Baseball scribes assembled in Dallas for the 2000 winter meetings, wondering who was going to hook the big fish of the free agent market that year — shortstop Alex Rodriguez.

We found out on Dec. 11 — 24 years ago Wednesday — that A-Rod was headed to the Rangers for 10 years and a whopping $252 million dollars, the richest contract in professional sports history. The previous richest contract was Kevin Garnett's $126 million deal with the Wolves, which means A-Rod and uber agent Scott Boras were touting that the shortstop was twice the athlete as KG.

Jaws dropped throughout the Anatole Hotel in Dallas once the numbers were revealed.

"I have said this for a number of years," Houston General Manager Gerry Hunsicker said in the lobby of the hotel that day, "that payrolls would continue to grow until something catastrophic happens, a franchise going bankrupt or consolidations of franchises. This just takes us a little closer to Armageddon."

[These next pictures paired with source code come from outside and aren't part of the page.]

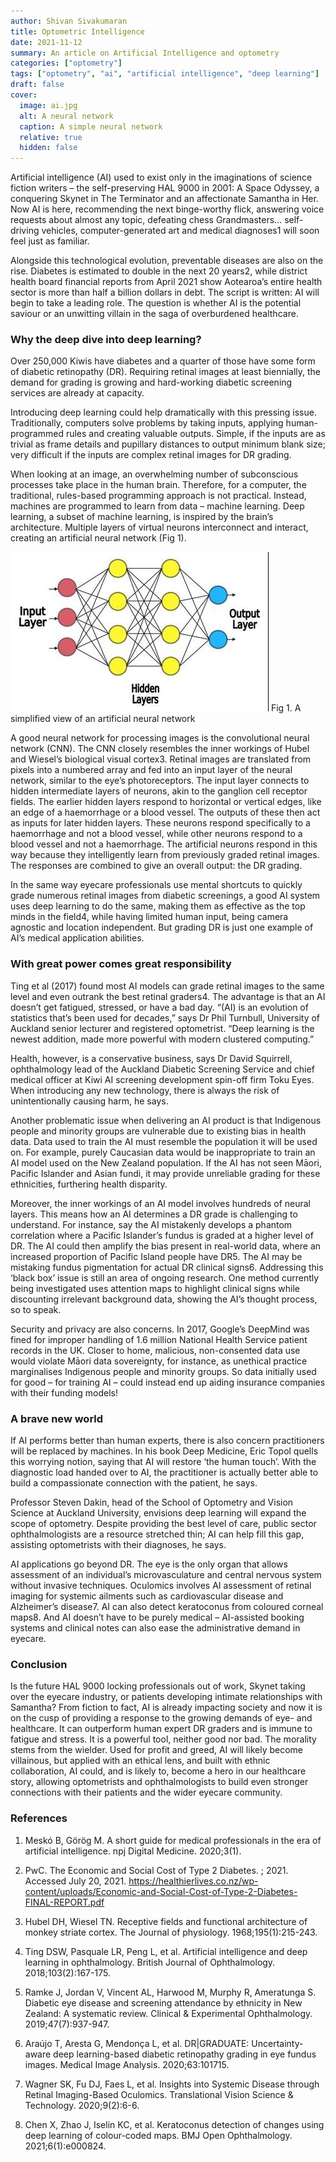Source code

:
 ```yaml
---
author: Shivan Sivakumaran
title: Optometric Intelligence
date: 2021-11-12
summary: An article on Artificial Intelligence and optometry
categories: ["optometry"]
tags: ["optometry", "ai", "artificial intelligence", "deep learning"]
draft: false
cover:
  image: ai.jpg
  alt: A neural network
  caption: A simple neural network
  relative: true
  hidden: false
---
```


Artificial intelligence (AI) used to exist only in the imaginations of science fiction writers – the self-preserving HAL 9000 in 2001: A Space Odyssey, a conquering Skynet in The Terminator and an affectionate Samantha in Her. Now AI is here, recommending the next binge-worthy flick, answering voice requests about almost any topic, defeating chess Grandmasters… self-driving vehicles, computer-generated art and medical diagnoses1 will soon feel just as familiar.

Alongside this technological evolution, preventable diseases are also on the rise. Diabetes is estimated to double in the next 20 years2, while district health board financial reports from April 2021 show Aotearoa’s entire health sector is more than half a billion dollars in debt. The script is written: AI will begin to take a leading role. The question is whether AI is the potential saviour or an unwitting villain in the saga of overburdened healthcare.

### Why the deep dive into deep learning?

Over 250,000 Kiwis have diabetes and a quarter of those have some form of diabetic retinopathy (DR). Requiring retinal images at least biennially, the demand for grading is growing and hard-working diabetic screening services are already at capacity.

Introducing deep learning could help dramatically with this pressing issue. Traditionally, computers solve problems by taking inputs, applying human-programmed rules and creating valuable outputs. Simple, if the inputs are as trivial as frame details and pupillary distances to output minimum blank size; very difficult if the inputs are complex retinal images for DR grading.

When looking at an image, an overwhelming number of subconscious processes take place in the human brain. Therefore, for a computer, the traditional, rules-based programming approach is not practical. Instead, machines are programmed to learn from data – machine learning. Deep learning, a subset of machine learning, is inspired by the brain’s architecture. Multiple layers of virtual neurons interconnect and interact, creating an artificial neural network (Fig 1).

![A Neural Network](./ai.jpg)
Fig 1. A simplified view of an artificial neural network

A good neural network for processing images is the convolutional neural network (CNN). The CNN closely resembles the inner workings of Hubel and Wiesel’s biological visual cortex3. Retinal images are translated from pixels into a numbered array and fed into an input layer of the neural network, similar to the eye’s photoreceptors. The input layer connects to hidden intermediate layers of neurons, akin to the ganglion cell receptor fields. The earlier hidden layers respond to horizontal or vertical edges, like an edge of a haemorrhage or a blood vessel. The outputs of these then act as inputs for later hidden layers. These neurons respond specifically to a haemorrhage and not a blood vessel, while other neurons respond to a blood vessel and not a haemorrhage. The artificial neurons respond in this way because they intelligently learn from previously graded retinal images. The responses are combined to give an overall output: the DR grading.

In the same way eyecare professionals use mental shortcuts to quickly grade numerous retinal images from diabetic screenings, a good AI system uses deep learning to do the same, making them as effective as the top minds in the field4, while having limited human input, being camera agnostic and location independent. But grading DR is just one example of AI’s medical application abilities.

### With great power comes great responsibility

Ting et al (2017) found most AI models can grade retinal images to the same level and even outrank the best retinal graders4. The advantage is that an AI doesn’t get fatigued, stressed, or have a bad day. “(AI) is an evolution of statistics that’s been used for decades,” says Dr Phil Turnbull, University of Auckland senior lecturer and registered optometrist. “Deep learning is the newest addition, made more powerful with modern clustered computing.”

Health, however, is a conservative business, says Dr David Squirrell, ophthalmology lead of the Auckland Diabetic Screening Service and chief medical officer at Kiwi AI screening development spin-off firm Toku Eyes. When introducing any new technology, there is always the risk of unintentionally causing harm, he says.

Another problematic issue when delivering an AI product is that Indigenous people and minority groups are vulnerable due to existing bias in health data. Data used to train the AI must resemble the population it will be used on. For example, purely Caucasian data would be inappropriate to train an AI model used on the New Zealand population. If the AI has not seen Māori, Pacific Islander and Asian fundi, it may provide unreliable grading for these ethnicities, furthering health disparity.

Moreover, the inner workings of an AI model involves hundreds of neural layers. This means how an AI determines a DR grade is challenging to understand. For instance, say the AI mistakenly develops a phantom correlation where a Pacific Islander’s fundus is graded at a higher level of DR. The AI could then amplify the bias present in real-world data, where an increased proportion of Pacific Island people have DR5. The AI may be mistaking fundus pigmentation for actual DR clinical signs6. Addressing this ‘black box’ issue is still an area of ongoing research. One method currently being investigated uses attention maps to highlight clinical signs while discounting irrelevant background data, showing the AI’s thought process, so to speak.

Security and privacy are also concerns. In 2017, Google’s DeepMind was fined for improper handling of 1.6 million National Health Service patient records in the UK. Closer to home, malicious, non-consented data use would violate Māori data sovereignty, for instance, as unethical practice marginalises Indigenous people and minority groups. So data initially used for good – for training AI – could instead end up aiding insurance companies with their funding models!

### A brave new world

If AI performs better than human experts, there is also concern practitioners will be replaced by machines. In his book Deep Medicine, Eric Topol quells this worrying notion, saying that AI will restore ‘the human touch’. With the diagnostic load handed over to AI, the practitioner is actually better able to build a compassionate connection with the patient, he says.

Professor Steven Dakin, head of the School of Optometry and Vision Science at Auckland University, envisions deep learning will expand the scope of optometry. Despite providing the best level of care, public sector ophthalmologists are a resource stretched thin; AI can help fill this gap, assisting optometrists with their diagnoses, he says.

AI applications go beyond DR. The eye is the only organ that allows assessment of an individual’s microvasculature and central nervous system without invasive techniques. Oculomics involves AI assessment of retinal imaging for systemic ailments such as cardiovascular disease and Alzheimer’s disease7. AI can also detect keratoconus from coloured corneal maps8. And AI doesn’t have to be purely medical – AI-assisted booking systems and clinical notes can also ease the administrative demand in eyecare.

### Conclusion

Is the future HAL 9000 locking professionals out of work, Skynet taking over the eyecare industry, or patients developing intimate relationships with Samantha? From fiction to fact, AI is already impacting society and now it is on the cusp of providing a response to the growing demands of eye- and healthcare. It can outperform human expert DR graders and is immune to fatigue and stress. It is a powerful tool, neither good nor bad. The morality stems from the wielder. Used for profit and greed, AI will likely become villainous, but applied with an ethical lens, and built with ethnic collaboration, AI could, and is likely to, become a hero in our healthcare story, allowing optometrists and ophthalmologists to build even stronger connections with their patients and the wider eyecare community.

### References

1. Meskó B, Görög M. A short guide for medical professionals in the era of artificial intelligence. npj Digital Medicine. 2020;3(1).

2. PwC. The Economic and Social Cost of Type 2 Diabetes. ; 2021. Accessed July 20, 2021. https://healthierlives.co.nz/wp-content/uploads/Economic-and-Social-Cost-of-Type-2-Diabetes-FINAL-REPORT.pdf

3. Hubel DH, Wiesel TN. Receptive fields and functional architecture of monkey striate cortex. The Journal of physiology. 1968;195(1):215-243.

4. Ting DSW, Pasquale LR, Peng L, et al. Artificial intelligence and deep learning in ophthalmology. British Journal of Ophthalmology. 2018;103(2):167-175.

5. Ramke J, Jordan V, Vincent AL, Harwood M, Murphy R, Ameratunga S. Diabetic eye disease and screening attendance by ethnicity in New Zealand: A systematic review. Clinical & Experimental Ophthalmology. 2019;47(7):937-947.

6. Araújo T, Aresta G, Mendonça L, et al. DR|GRADUATE: Uncertainty-aware deep learning-based diabetic retinopathy grading in eye fundus images. Medical Image Analysis. 2020;63:101715.

7. Wagner SK, Fu DJ, Faes L, et al. Insights into Systemic Disease through Retinal Imaging-Based Oculomics. Translational Vision Science & Technology. 2020;9(2):6-6.

8. Chen X, Zhao J, Iselin KC, et al. Keratoconus detection of changes using deep learning of colour-coded maps. BMJ Open Ophthalmology. 2021;6(1):e000824.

The Twins were valued at $91 million at the time. They opened the 2000 season with a league-low $15.7 million payroll. It sure seemed things were headed in that direction.

On Monday, Juan Soto agreed to a 15-year, $765 million contract with the Mets. None of it is deferred, as was the case last season when Shohei Ohtani signed his deal with the Dodgers for a whopping $700 million. Still, the total was stunning.

No team has gone bankrupt, as Hunsicker feared. Twins fans did have to endure a contraction threat a year later, but the team is still around and worth $1.5 billion — or two Soto contracts.

The Twins payroll of $130 million is ranked just above the bottom third of the league, although fans wish it was higher.

We are not far from the first $800 million deal now, but I'm here to let you know that Armageddon won't happen.

I just hope it gets as close to Armageddon as possible.

Baseball owners, and Commissioner Rob Manfred, have allowed disparity between top and bottom markets to grow exponentially to where, in most cases, smaller-market teams are basically developing players for the handful of clubs who annually are linked with the top free agents.

Change is on the horizon, but it might take a few more years of suffering.

Owners likely will propose payroll disparity solutions with the players association when the current collective bargaining agreement expires following the 2026 season. That, however, could lead to a work stoppage

Owners shared 48% of their local television revenue in 2023, a number that should have been adjusted upward years ago. That would help the smaller markets to not be outspent by so much. Although I'm not sure there's a solution short of a hard salary cap that would keep Mets owner Steve Cohen in check.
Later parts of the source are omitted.